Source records

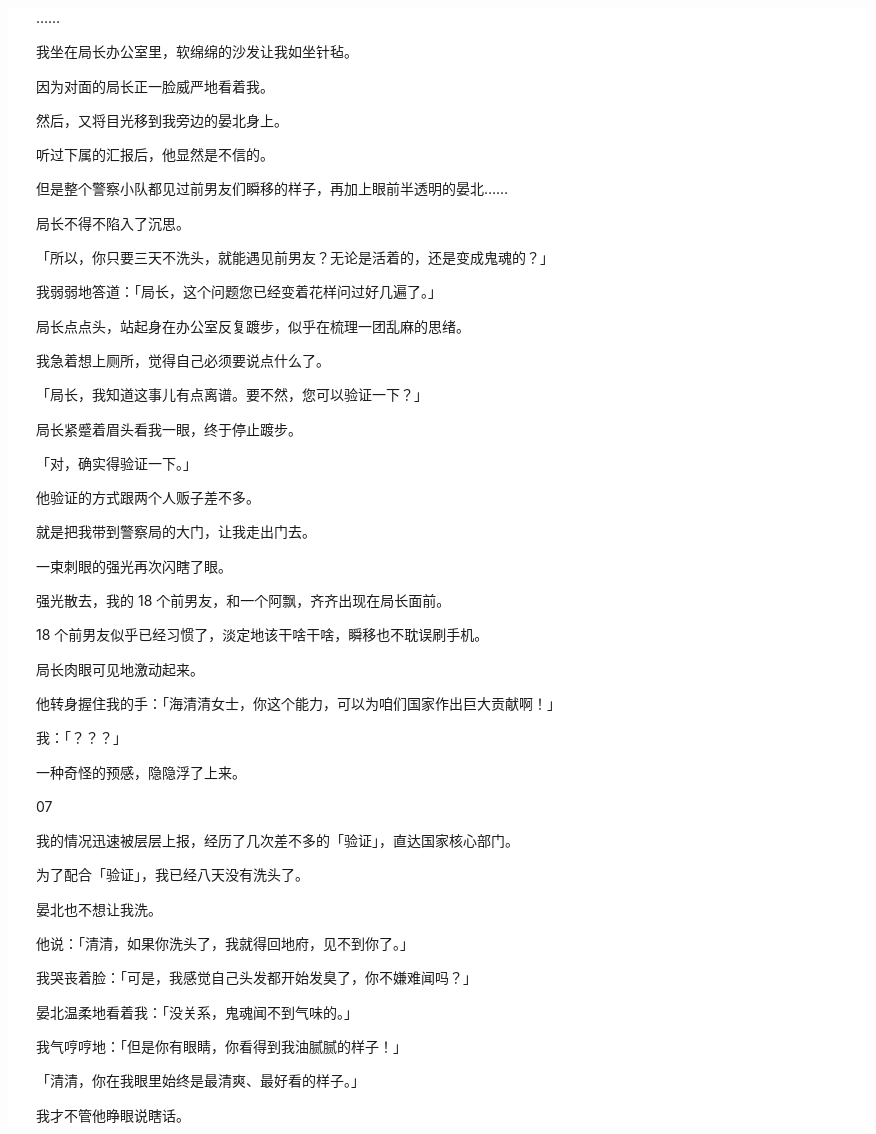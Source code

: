 &emsp;&emsp;……  
  
&emsp;&emsp;我坐在局长办公室里，软绵绵的沙发让我如坐针毡。  
  
&emsp;&emsp;因为对面的局长正一脸威严地看着我。  
  
&emsp;&emsp;然后，又将目光移到我旁边的晏北身上。  
  
&emsp;&emsp;听过下属的汇报后，他显然是不信的。  
  
&emsp;&emsp;但是整个警察小队都见过前男友们瞬移的样子，再加上眼前半透明的晏北……  
  
&emsp;&emsp;局长不得不陷入了沉思。  
  
&emsp;&emsp;「所以，你只要三天不洗头，就能遇见前男友？无论是活着的，还是变成鬼魂的？」  
  
&emsp;&emsp;我弱弱地答道：「局长，这个问题您已经变着花样问过好几遍了。」  
  
&emsp;&emsp;局长点点头，站起身在办公室反复踱步，似乎在梳理一团乱麻的思绪。  
  
&emsp;&emsp;我急着想上厕所，觉得自己必须要说点什么了。  
  
&emsp;&emsp;「局长，我知道这事儿有点离谱。要不然，您可以验证一下？」  
  
&emsp;&emsp;局长紧蹙着眉头看我一眼，终于停止踱步。  
  
&emsp;&emsp;「对，确实得验证一下。」  
  
&emsp;&emsp;他验证的方式跟两个人贩子差不多。  
  
&emsp;&emsp;就是把我带到警察局的大门，让我走出门去。  
  
&emsp;&emsp;一束刺眼的强光再次闪瞎了眼。  
  
&emsp;&emsp;强光散去，我的 18 个前男友，和一个阿飘，齐齐出现在局长面前。  
  
&emsp;&emsp;18 个前男友似乎已经习惯了，淡定地该干啥干啥，瞬移也不耽误刷手机。  
  
&emsp;&emsp;局长肉眼可见地激动起来。  
  
&emsp;&emsp;他转身握住我的手：「海清清女士，你这个能力，可以为咱们国家作出巨大贡献啊！」  
  
&emsp;&emsp;我：「？？？」  
  
&emsp;&emsp;一种奇怪的预感，隐隐浮了上来。  
  
&emsp;&emsp;07  
  
&emsp;&emsp;我的情况迅速被层层上报，经历了几次差不多的「验证」，直达国家核心部门。  
  
&emsp;&emsp;为了配合「验证」，我已经八天没有洗头了。  
  
&emsp;&emsp;晏北也不想让我洗。  
  
&emsp;&emsp;他说：「清清，如果你洗头了，我就得回地府，见不到你了。」  
  
&emsp;&emsp;我哭丧着脸：「可是，我感觉自己头发都开始发臭了，你不嫌难闻吗？」  
  
&emsp;&emsp;晏北温柔地看着我：「没关系，鬼魂闻不到气味的。」  
  
&emsp;&emsp;我气哼哼地：「但是你有眼睛，你看得到我油腻腻的样子！」  
  
&emsp;&emsp;「清清，你在我眼里始终是最清爽、最好看的样子。」  
  
&emsp;&emsp;我才不管他睁眼说瞎话。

— THE PROBLEM —
Once the pictures are set aside, restate the remaining data above exactly.

— RESPONSE TO THE TASK —
Source code

: &emsp;&emsp;……  
  
&emsp;&emsp;我坐在局长办公室里，软绵绵的沙发让我如坐针毡。  
  
&emsp;&emsp;因为对面的局长正一脸威严地看着我。  
  
&emsp;&emsp;然后，又将目光移到我旁边的晏北身上。  
  
&emsp;&emsp;听过下属的汇报后，他显然是不信的。  
  
&emsp;&emsp;但是整个警察小队都见过前男友们瞬移的样子，再加上眼前半透明的晏北……  
  
&emsp;&emsp;局长不得不陷入了沉思。  
  
&emsp;&emsp;「所以，你只要三天不洗头，就能遇见前男友？无论是活着的，还是变成鬼魂的？」  
  
&emsp;&emsp;我弱弱地答道：「局长，这个问题您已经变着花样问过好几遍了。」  
  
&emsp;&emsp;局长点点头，站起身在办公室反复踱步，似乎在梳理一团乱麻的思绪。  
  
&emsp;&emsp;我急着想上厕所，觉得自己必须要说点什么了。  
  
&emsp;&emsp;「局长，我知道这事儿有点离谱。要不然，您可以验证一下？」  
  
&emsp;&emsp;局长紧蹙着眉头看我一眼，终于停止踱步。  
  
&emsp;&emsp;「对，确实得验证一下。」  
  
&emsp;&emsp;他验证的方式跟两个人贩子差不多。  
  
&emsp;&emsp;就是把我带到警察局的大门，让我走出门去。  
  
&emsp;&emsp;一束刺眼的强光再次闪瞎了眼。  
  
&emsp;&emsp;强光散去，我的 18 个前男友，和一个阿飘，齐齐出现在局长面前。  
  
&emsp;&emsp;18 个前男友似乎已经习惯了，淡定地该干啥干啥，瞬移也不耽误刷手机。  
  
&emsp;&emsp;局长肉眼可见地激动起来。  
  
&emsp;&emsp;他转身握住我的手：「海清清女士，你这个能力，可以为咱们国家作出巨大贡献啊！」  
  
&emsp;&emsp;我：「？？？」  
  
&emsp;&emsp;一种奇怪的预感，隐隐浮了上来。  
  
&emsp;&emsp;07  
  
&emsp;&emsp;我的情况迅速被层层上报，经历了几次差不多的「验证」，直达国家核心部门。  
  
&emsp;&emsp;为了配合「验证」，我已经八天没有洗头了。  
  
&emsp;&emsp;晏北也不想让我洗。  
  
&emsp;&emsp;他说：「清清，如果你洗头了，我就得回地府，见不到你了。」  
  
&emsp;&emsp;我哭丧着脸：「可是，我感觉自己头发都开始发臭了，你不嫌难闻吗？」  
  
&emsp;&emsp;晏北温柔地看着我：「没关系，鬼魂闻不到气味的。」  
  
&emsp;&emsp;我气哼哼地：「但是你有眼睛，你看得到我油腻腻的样子！」  
  
&emsp;&emsp;「清清，你在我眼里始终是最清爽、最好看的样子。」  
  
&emsp;&emsp;我才不管他睁眼说瞎话。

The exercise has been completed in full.